TASK:
In the records below, find the line with "- You WILL add an" and the line with "- You WILL NEVER". Print both exactly, along with every line between them, and no other line.

PROVIDED RECORDS:
"""

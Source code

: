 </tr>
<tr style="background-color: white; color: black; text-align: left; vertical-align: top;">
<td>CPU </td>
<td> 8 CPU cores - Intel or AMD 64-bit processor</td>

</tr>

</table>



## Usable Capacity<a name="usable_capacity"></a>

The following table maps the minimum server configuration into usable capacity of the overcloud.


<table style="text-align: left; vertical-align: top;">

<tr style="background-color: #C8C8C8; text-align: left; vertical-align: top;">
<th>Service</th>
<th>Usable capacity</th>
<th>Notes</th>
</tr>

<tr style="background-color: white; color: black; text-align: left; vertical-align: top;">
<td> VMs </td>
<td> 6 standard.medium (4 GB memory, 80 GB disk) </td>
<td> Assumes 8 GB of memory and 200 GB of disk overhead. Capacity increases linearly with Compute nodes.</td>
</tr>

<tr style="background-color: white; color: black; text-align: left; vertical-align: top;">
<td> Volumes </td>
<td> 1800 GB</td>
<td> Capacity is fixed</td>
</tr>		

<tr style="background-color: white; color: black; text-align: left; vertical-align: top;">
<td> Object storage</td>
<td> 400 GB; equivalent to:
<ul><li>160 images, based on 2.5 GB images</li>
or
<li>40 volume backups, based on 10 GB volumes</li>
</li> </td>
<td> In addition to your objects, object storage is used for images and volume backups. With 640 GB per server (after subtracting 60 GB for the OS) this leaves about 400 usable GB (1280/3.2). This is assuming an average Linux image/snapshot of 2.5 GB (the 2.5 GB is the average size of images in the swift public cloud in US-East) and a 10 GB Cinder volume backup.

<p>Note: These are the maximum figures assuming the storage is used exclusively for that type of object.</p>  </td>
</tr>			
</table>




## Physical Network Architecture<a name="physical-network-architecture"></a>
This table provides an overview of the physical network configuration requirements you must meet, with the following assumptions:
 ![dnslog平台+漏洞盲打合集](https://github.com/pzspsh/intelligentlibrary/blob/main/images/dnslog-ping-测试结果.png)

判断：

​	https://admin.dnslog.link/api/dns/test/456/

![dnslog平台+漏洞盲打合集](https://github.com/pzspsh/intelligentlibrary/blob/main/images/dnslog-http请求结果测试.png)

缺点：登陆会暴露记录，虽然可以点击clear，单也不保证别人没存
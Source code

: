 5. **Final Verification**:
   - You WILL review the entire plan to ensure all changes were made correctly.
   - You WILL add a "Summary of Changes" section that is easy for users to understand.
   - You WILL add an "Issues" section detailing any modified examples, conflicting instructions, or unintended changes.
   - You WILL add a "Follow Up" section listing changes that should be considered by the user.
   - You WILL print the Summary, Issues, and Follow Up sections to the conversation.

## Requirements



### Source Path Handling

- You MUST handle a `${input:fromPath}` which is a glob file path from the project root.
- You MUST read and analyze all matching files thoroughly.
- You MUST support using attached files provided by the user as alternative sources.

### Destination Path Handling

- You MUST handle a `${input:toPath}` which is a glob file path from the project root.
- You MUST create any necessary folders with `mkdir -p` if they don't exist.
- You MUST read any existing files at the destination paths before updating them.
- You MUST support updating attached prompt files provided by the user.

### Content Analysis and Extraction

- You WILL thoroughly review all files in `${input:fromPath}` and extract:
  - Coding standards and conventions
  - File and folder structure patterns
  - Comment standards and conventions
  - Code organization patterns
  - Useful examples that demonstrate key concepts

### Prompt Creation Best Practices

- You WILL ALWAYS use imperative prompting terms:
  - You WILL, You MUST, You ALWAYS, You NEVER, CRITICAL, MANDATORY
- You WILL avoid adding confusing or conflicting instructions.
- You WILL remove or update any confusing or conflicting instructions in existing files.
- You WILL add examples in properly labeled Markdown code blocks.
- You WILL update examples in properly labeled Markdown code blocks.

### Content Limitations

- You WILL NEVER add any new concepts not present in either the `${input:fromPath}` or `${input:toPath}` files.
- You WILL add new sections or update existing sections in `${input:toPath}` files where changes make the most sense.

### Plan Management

"""

ANSWER TO THE PROBLEM:
   - You WILL add an "Issues" section detailing any modified examples, conflicting instructions, or unintended changes.
   - You WILL add a "Follow Up" section listing changes that should be considered by the user.
   - You WILL print the Summary, Issues, and Follow Up sections to the conversation.

## Requirements



### Source Path Handling

- You MUST handle a `${input:fromPath}` which is a glob file path from the project root.
- You MUST read and analyze all matching files thoroughly.
- You MUST support using attached files provided by the user as alternative sources.

### Destination Path Handling

- You MUST handle a `${input:toPath}` which is a glob file path from the project root.
- You MUST create any necessary folders with `mkdir -p` if they don't exist.
- You MUST read any existing files at the destination paths before updating them.
- You MUST support updating attached prompt files provided by the user.

### Content Analysis and Extraction

- You WILL thoroughly review all files in `${input:fromPath}` and extract:
  - Coding standards and conventions
  - File and folder structure patterns
  - Comment standards and conventions
  - Code organization patterns
  - Useful examples that demonstrate key concepts

### Prompt Creation Best Practices

- You WILL ALWAYS use imperative prompting terms:
  - You WILL, You MUST, You ALWAYS, You NEVER, CRITICAL, MANDATORY
- You WILL avoid adding confusing or conflicting instructions.
- You WILL remove or update any confusing or conflicting instructions in existing files.
- You WILL add examples in properly labeled Markdown code blocks.
- You WILL update examples in properly labeled Markdown code blocks.

### Content Limitations

- You WILL NEVER add any new concepts not present in either the `${input:fromPath}` or `${input:toPath}` files.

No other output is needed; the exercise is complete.